Activity — Wherever the word "will" shows up in the data, report the line it sits in.

Input for this task —
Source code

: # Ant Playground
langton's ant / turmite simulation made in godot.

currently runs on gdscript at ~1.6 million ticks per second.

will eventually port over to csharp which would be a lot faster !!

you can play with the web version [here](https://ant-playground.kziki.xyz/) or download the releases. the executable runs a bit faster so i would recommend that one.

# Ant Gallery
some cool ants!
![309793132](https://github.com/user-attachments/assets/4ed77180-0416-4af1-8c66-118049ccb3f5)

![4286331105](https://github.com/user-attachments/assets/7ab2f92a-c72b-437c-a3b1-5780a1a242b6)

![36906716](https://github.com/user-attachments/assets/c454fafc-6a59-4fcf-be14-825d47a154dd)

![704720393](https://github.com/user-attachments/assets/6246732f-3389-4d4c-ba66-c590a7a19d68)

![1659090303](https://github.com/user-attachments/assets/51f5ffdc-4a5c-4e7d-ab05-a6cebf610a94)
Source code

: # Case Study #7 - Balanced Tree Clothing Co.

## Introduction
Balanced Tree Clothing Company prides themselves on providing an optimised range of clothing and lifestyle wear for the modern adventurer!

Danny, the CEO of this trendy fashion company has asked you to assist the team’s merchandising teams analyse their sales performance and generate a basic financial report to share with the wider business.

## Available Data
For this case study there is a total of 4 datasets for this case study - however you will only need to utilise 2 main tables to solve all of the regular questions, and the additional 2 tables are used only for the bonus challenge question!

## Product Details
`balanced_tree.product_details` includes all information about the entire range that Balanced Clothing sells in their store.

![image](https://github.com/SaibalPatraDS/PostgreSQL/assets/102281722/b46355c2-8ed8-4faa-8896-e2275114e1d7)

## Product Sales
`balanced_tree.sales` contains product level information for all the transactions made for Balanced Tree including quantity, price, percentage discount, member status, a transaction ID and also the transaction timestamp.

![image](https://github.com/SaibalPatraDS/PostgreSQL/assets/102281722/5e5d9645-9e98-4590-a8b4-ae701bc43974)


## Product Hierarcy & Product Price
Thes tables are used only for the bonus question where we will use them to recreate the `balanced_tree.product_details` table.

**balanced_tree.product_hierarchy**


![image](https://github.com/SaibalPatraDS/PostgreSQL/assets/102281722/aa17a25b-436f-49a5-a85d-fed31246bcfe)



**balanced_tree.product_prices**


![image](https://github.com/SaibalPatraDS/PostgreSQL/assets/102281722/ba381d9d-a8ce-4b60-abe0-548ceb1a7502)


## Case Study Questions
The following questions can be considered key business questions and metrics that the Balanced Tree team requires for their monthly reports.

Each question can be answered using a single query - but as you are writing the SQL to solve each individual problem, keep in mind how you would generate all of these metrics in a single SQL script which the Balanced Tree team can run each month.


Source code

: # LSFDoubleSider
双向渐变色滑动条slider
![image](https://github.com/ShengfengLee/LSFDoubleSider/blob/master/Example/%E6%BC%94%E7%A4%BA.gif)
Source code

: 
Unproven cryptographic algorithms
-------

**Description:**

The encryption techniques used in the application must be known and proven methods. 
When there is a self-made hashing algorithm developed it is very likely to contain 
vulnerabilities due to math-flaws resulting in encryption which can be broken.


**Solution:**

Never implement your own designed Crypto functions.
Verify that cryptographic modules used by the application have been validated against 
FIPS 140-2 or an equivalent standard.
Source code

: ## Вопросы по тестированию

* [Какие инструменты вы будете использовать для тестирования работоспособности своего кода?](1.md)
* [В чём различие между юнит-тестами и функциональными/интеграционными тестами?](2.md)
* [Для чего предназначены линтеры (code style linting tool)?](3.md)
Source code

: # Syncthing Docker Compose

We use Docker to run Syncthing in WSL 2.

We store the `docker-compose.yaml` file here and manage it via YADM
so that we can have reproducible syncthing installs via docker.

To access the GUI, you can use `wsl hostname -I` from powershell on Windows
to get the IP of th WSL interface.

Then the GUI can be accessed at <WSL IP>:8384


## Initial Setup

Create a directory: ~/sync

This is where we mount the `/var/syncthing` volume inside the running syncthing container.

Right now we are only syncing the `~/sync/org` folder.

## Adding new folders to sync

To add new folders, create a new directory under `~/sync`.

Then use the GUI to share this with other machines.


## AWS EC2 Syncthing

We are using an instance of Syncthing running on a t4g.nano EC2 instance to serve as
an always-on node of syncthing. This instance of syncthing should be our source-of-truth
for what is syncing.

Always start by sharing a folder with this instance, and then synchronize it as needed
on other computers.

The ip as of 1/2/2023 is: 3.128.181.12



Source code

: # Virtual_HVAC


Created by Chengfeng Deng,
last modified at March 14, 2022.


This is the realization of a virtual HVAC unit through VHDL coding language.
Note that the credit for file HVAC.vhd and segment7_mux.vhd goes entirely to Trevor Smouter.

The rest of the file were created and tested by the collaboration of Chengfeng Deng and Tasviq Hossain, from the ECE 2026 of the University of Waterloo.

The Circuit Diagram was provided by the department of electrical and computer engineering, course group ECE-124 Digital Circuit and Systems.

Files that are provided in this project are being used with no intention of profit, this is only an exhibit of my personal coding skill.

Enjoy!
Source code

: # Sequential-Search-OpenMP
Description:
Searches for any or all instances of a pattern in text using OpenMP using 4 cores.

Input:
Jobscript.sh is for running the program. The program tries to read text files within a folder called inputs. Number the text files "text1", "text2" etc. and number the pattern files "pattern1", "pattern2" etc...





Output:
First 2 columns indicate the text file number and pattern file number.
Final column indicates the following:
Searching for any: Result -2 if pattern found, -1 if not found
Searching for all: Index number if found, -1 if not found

Your response —
will eventually port over to csharp which would be a lot faster !!
For this case study there is a total of 4 datasets for this case study - however you will only need to utilise 2 main tables to solve all of the regular questions, and the additional 2 tables are used only for the bonus challenge question!
Thes tables are used only for the bonus question where we will use them to recreate the `balanced_tree.product_details` table.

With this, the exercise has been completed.